“Pastors like people who have problems that are quick to fix.”
A friend of mine told me this on the phone today. His observations of pastors and churches are just dead on. We like people whose problems are quick for us to fix because we like to be fixers. He noted that pastors love it when they can come in and give some advice, fix a problem and then have the people stand up in church to testify.
He’s so right. We feel validated, affirmed, loved by God, and it doesn’t hurt attendance, giving or morale in any sized church.
Another friend of mine told me when he first learned I was a pastor. “Pastors are kingdom builders. They build their own kingdoms.” (I must have the spiritual gift of making friends with people who are brutally honest!)
Mark Noll in his book “The New Shape of World Christianity” notes that part of the contribution of the American church to World Christianity has been this entrepreneurial spirit. We value pastors and church planters that are kingdom builders and generally speaking the leaders that “win” in this game are rewarded with wealth and fame.
The dirty little secret is that in fact pastors can’t fix much, even themselves. We’re show-men (or show-women) playing to a crowd that has a co-dependent stake in the promises we make.
In my sermon Sunday I asked what application people take from a miracle story (Luke 13:10-21). Jesus releases the bound so we should do so too? Jesus fixes problems with miracles so we should do so too? I made a joke about us not doing miracles, but then I suggested that we really can’t release the bound like we imagine we can either.
My friend’s comment spoke deeply to me of the fact that churches are lousy at walking with people in pain through time. We don’t want to be with people in pain because it causes us pain to confess our impotence as fixers and releasers. The pain of others reminds us that we have no special sauce, no pixie dust, no magic words from a holy book to turn bound and broken people into adoring fans in our self-glorification schemes.
Being with people in pain also reminds us that we would rather use people than love them. We are more interested in how their healing can increase our glory than to whether they are healed at all.
To further exacerbate this already dark perspective from what I see of the church/pastor product market most everything written or available encourages us to move in the wrong direction on these issues. (Eugene Peterson being a very notable exception.)
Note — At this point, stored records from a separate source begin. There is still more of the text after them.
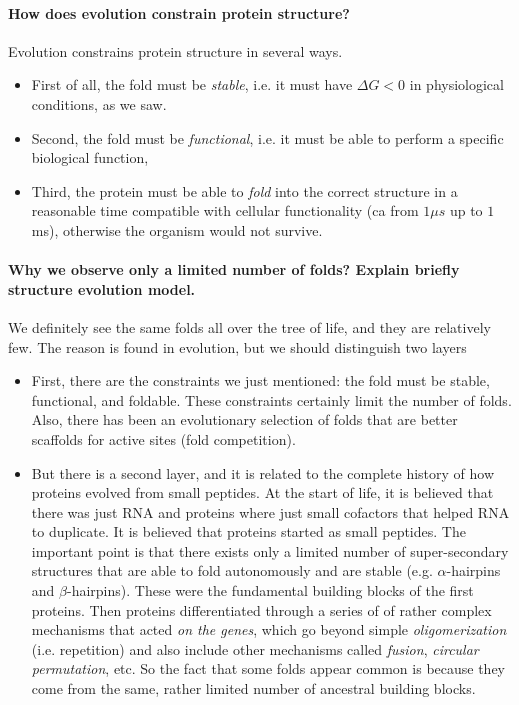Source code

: \paragraph{How does evolution constrain protein structure?}
Evolution constrains protein structure in several ways. 
\begin{itemize}
\item First of all, the fold must be \textit{stable}, i.e. it must have $\Delta G < 0$ in physiological conditions, as we saw.
\item Second, the fold must be \textit{functional}, i.e. it must be able to perform a specific biological function,
\item Third, the protein must be able to \textit{fold} into the correct structure in a reasonable time compatible with cellular functionality (ca from $1\mu s$ up to $1$ ms), otherwise the organism would not survive.
\end{itemize}


\paragraph{Why we observe only a limited number of folds? Explain briefly structure evolution model.}
We definitely see the same folds all over the tree of life, and they are relatively few. The reason is found in evolution, but we should distinguish two layers
\begin{itemize}
\item First, there are the constraints we just mentioned: the fold must be stable, functional, and foldable. These constraints certainly limit the number of folds. Also, there has been an evolutionary selection of folds that are better scaffolds for active sites (fold competition).
\item But there is a second layer, and it is related to the complete history of how proteins evolved from small peptides. At the start of life, it is believed that there was just RNA and proteins where just small cofactors that helped RNA to duplicate.
It is believed that proteins started as small peptides. The important point is that there exists only a limited number of super-secondary structures that are able to fold autonomously and are stable (e.g. $\alpha$-hairpins and $\beta$-hairpins). These were the fundamental building blocks of the first proteins. Then proteins differentiated
through a series of of rather complex mechanisms that acted \textit{on the genes}, which go beyond simple \textit{oligomerization} (i.e. repetition) and also include other mechanisms called \textit{fusion}, \textit{circular permutation}, etc. So the fact that some folds appear common is because they come from the same, rather limited number of ancestral building blocks. 
\end{itemize}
There is little market for pastors who aren’t fixers. Maybe that is why the crowd in John 6 evaporated when Jesus stopped with the free food and instead offered his body and his blood for their consumption. Jesus did so because he knew what we wanted but offered instead what we most need.
As someone who has been in chronic pain (from degenerative spine diseases and two unsuccessful back operations, and with several prolapsed discs that haven't been operated on) and suffered from chronic illnesses as well (type 2 diabetes, peripheral neuropathy), I can only agree. (I'm also on a cocktail of medications.) Thank you for your very wise and perceptive comments. Would that more ministers (and Christians generally) were as honest as you. Perhaps then we might be able to start to find ways to confront pain and suffering and learn some of the very basic and simple things that can be helpful (e.g., just “being there”, taking the time every every now and then to ask how the person is going — and whether it's a good time to ask that question, offering to pray with them, send a “thinking of you/praying for you” card, taking them out for a coffee), etc.My pastor has visited only once in the 4 years he has been at our church. My wife and I haven't had a home visit from any elders for at least 3 years. Fortunately, we have good friends who come and prayer with us regularly, one of whom is on the congregation's pastoral team. I haven't been to church for three years now, mainly because of pain and tiredness after working a couple of days a week.